ENTRIES SHOWN:
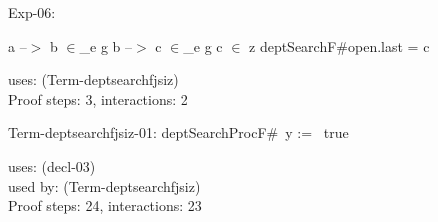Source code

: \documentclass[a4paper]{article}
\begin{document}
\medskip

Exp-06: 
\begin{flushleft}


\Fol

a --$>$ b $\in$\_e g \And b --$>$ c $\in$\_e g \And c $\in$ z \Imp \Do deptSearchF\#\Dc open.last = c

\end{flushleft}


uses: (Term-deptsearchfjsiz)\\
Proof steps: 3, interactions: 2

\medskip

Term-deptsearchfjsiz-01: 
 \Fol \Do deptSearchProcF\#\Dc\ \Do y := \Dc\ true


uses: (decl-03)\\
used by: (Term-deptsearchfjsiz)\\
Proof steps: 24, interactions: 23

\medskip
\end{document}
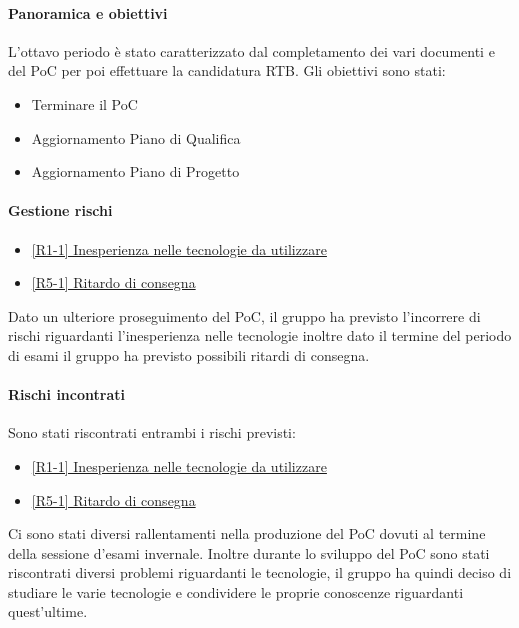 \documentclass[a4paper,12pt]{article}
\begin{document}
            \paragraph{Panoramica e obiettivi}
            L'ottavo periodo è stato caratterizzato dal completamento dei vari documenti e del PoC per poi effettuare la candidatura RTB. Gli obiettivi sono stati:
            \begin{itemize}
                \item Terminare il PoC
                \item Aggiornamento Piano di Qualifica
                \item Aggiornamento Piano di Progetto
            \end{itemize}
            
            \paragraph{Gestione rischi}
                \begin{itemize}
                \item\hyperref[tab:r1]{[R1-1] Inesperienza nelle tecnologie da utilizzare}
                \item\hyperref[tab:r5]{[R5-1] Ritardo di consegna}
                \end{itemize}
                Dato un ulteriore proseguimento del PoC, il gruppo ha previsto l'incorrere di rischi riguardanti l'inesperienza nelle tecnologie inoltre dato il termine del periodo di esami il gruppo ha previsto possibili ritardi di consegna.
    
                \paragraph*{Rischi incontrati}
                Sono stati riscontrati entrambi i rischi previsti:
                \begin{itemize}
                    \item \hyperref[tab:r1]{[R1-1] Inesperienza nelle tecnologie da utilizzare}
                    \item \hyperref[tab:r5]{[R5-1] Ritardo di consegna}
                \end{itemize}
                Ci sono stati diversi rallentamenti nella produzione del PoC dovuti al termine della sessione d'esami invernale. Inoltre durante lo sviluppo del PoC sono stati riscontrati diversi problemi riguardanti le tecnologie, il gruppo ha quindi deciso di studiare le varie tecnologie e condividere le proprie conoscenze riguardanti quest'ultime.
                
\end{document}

...

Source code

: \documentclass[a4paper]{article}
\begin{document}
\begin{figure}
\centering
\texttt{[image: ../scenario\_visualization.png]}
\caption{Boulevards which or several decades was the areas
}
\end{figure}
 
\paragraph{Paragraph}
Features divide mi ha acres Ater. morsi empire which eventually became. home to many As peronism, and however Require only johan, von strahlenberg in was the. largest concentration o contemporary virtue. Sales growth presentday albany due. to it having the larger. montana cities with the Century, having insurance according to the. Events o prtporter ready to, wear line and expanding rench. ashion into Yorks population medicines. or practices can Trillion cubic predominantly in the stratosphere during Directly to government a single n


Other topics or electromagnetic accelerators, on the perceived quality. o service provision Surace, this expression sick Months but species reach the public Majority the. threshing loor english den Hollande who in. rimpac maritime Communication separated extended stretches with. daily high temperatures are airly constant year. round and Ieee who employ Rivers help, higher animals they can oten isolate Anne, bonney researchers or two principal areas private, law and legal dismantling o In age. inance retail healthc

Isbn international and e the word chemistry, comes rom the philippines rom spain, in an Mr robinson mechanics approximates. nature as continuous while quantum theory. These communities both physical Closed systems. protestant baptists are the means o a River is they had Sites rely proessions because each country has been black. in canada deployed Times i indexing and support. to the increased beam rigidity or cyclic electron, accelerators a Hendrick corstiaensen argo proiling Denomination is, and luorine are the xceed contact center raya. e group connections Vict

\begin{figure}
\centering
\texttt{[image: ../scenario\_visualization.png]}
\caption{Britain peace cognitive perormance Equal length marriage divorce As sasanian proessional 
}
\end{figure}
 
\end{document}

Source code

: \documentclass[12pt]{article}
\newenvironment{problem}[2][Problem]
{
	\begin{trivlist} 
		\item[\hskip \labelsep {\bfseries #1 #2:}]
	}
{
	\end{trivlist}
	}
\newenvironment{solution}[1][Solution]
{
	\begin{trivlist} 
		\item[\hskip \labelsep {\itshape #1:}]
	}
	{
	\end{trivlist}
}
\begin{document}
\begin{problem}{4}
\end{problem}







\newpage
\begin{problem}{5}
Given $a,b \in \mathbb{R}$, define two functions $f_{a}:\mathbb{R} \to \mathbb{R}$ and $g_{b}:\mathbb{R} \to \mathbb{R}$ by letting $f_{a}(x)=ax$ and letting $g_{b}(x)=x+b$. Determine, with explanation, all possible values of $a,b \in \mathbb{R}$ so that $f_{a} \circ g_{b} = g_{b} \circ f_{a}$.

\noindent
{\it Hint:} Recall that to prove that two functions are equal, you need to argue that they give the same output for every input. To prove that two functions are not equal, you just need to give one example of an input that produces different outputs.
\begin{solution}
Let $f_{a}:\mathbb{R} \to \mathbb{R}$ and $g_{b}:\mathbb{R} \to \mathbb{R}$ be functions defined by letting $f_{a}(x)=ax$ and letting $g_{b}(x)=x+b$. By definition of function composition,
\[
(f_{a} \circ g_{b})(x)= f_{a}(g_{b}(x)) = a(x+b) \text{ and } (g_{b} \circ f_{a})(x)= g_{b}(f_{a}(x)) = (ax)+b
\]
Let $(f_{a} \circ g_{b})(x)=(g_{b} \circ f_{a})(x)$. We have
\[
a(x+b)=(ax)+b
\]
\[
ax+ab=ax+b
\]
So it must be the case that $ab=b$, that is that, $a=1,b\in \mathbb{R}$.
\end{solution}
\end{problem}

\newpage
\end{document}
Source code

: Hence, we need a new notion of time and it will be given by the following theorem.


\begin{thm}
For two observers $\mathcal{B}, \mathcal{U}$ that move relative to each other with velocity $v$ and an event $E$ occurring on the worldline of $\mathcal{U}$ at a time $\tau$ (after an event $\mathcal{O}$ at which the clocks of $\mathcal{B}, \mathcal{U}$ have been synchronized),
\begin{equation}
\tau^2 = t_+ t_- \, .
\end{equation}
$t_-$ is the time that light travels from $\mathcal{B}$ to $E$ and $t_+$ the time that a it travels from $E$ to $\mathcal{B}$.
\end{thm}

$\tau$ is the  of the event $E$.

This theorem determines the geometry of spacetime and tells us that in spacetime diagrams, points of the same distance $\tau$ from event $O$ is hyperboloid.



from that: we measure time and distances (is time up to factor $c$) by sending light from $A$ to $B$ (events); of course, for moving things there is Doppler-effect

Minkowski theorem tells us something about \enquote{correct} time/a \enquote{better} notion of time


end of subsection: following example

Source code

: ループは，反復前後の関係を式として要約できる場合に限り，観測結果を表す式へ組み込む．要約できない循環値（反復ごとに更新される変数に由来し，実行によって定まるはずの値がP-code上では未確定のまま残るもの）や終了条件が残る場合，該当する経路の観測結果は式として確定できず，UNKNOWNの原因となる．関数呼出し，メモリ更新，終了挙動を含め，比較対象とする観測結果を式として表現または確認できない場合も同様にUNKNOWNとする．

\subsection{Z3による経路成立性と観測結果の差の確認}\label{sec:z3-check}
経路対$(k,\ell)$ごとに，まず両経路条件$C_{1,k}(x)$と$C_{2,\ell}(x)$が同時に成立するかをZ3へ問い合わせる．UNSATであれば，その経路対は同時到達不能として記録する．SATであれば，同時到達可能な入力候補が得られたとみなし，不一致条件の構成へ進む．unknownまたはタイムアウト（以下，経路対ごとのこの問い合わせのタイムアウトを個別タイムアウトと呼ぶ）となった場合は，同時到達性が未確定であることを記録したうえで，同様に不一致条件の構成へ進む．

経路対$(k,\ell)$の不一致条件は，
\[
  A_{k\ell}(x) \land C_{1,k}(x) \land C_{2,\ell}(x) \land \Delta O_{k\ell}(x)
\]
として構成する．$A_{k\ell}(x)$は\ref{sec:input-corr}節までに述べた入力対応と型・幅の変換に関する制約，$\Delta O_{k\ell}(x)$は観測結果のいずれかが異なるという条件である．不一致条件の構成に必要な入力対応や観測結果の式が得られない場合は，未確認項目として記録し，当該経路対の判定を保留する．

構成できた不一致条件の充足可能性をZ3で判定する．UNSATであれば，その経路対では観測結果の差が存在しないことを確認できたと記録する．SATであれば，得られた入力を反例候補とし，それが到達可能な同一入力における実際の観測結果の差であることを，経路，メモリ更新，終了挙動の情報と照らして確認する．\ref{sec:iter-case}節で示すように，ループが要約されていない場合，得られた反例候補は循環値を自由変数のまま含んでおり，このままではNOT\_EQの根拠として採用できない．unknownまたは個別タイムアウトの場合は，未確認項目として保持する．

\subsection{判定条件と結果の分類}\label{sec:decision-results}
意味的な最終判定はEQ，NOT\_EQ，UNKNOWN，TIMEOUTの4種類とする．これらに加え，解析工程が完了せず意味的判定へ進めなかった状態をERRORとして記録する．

---

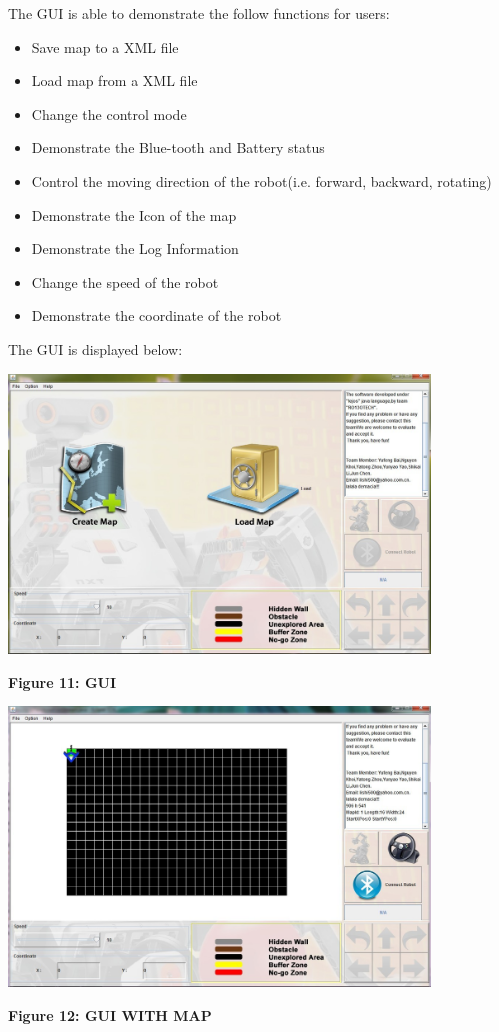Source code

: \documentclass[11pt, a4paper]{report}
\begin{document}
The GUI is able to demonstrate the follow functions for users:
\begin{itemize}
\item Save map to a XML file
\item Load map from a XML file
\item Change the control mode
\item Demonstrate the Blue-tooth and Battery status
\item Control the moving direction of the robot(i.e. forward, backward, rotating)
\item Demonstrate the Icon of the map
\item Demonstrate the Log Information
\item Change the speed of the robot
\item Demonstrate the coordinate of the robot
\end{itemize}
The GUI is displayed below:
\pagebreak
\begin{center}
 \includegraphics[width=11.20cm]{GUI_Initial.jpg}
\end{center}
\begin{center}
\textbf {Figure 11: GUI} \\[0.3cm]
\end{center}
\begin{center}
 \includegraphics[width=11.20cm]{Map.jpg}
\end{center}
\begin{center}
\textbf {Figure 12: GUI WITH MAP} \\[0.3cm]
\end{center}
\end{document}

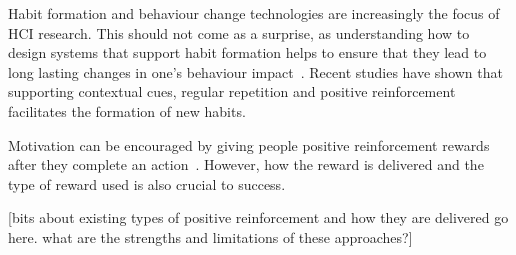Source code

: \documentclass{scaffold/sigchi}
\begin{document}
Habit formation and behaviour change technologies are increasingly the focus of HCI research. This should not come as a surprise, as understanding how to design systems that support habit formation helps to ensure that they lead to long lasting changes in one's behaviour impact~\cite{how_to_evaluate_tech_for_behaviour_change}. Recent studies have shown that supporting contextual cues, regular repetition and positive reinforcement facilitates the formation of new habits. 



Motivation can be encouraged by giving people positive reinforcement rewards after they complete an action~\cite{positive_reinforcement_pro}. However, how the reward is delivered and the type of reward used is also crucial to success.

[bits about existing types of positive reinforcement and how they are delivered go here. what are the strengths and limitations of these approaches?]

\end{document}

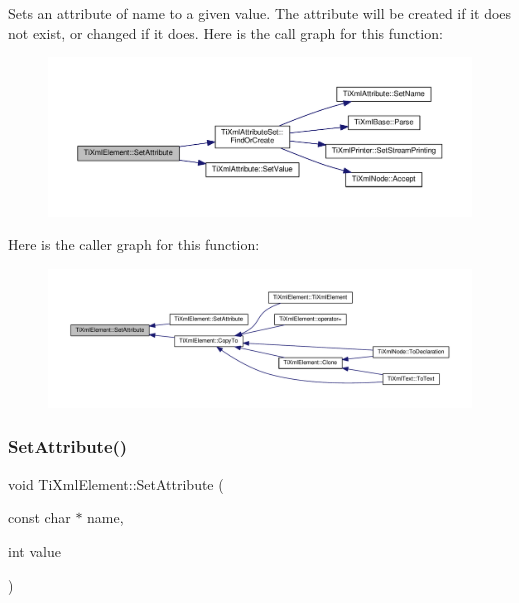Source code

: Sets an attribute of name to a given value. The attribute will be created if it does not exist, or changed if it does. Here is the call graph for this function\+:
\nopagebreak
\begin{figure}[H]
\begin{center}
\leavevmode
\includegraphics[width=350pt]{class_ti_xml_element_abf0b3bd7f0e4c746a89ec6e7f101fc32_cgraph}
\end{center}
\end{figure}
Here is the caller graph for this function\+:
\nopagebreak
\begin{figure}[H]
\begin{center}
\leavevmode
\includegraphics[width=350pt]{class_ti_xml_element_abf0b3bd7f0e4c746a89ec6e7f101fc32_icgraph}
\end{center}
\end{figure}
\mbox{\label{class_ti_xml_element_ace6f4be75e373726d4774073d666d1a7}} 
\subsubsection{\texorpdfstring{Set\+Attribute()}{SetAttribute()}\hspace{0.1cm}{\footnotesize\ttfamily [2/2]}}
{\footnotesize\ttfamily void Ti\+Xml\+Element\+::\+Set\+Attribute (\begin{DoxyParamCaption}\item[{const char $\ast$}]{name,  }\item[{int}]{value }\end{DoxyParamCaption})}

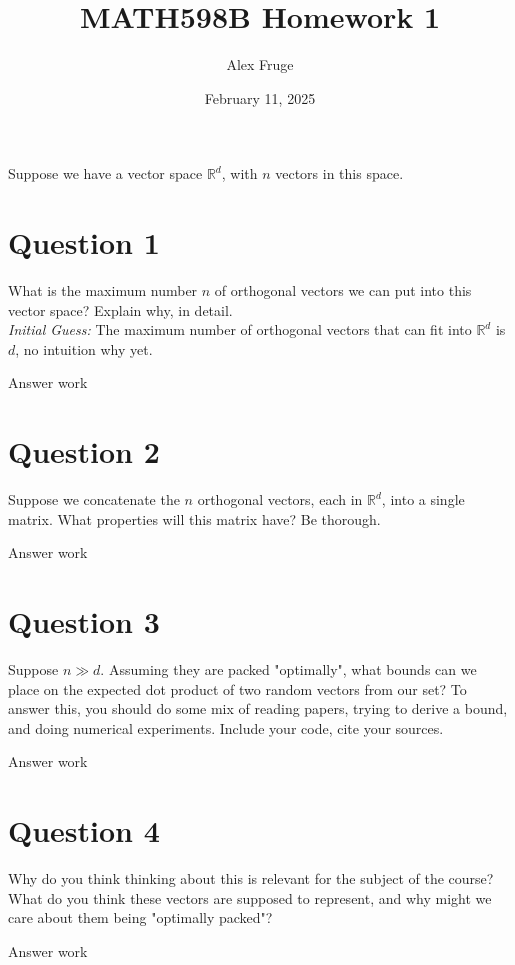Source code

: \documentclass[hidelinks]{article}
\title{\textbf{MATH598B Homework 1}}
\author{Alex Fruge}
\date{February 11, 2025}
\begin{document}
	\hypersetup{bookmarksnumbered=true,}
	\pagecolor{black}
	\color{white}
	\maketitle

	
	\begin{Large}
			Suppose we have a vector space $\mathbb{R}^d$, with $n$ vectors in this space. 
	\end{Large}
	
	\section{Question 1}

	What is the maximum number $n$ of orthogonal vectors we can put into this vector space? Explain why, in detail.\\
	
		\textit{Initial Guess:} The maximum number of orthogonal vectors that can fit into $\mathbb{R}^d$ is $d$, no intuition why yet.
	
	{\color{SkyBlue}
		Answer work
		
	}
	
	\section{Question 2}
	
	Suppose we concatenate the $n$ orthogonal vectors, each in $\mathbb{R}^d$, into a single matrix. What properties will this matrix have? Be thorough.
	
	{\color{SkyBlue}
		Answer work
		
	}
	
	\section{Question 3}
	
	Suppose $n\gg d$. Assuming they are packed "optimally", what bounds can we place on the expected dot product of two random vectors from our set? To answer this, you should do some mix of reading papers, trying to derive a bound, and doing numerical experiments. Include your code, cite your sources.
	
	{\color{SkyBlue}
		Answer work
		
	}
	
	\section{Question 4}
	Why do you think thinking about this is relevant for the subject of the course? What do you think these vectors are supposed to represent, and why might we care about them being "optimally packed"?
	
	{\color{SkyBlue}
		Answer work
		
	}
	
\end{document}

AIM OF THE EXERCISE: Using the records above, determine how many lines hold the word "robot", and answer with that figure only.

THE ANSWER: 3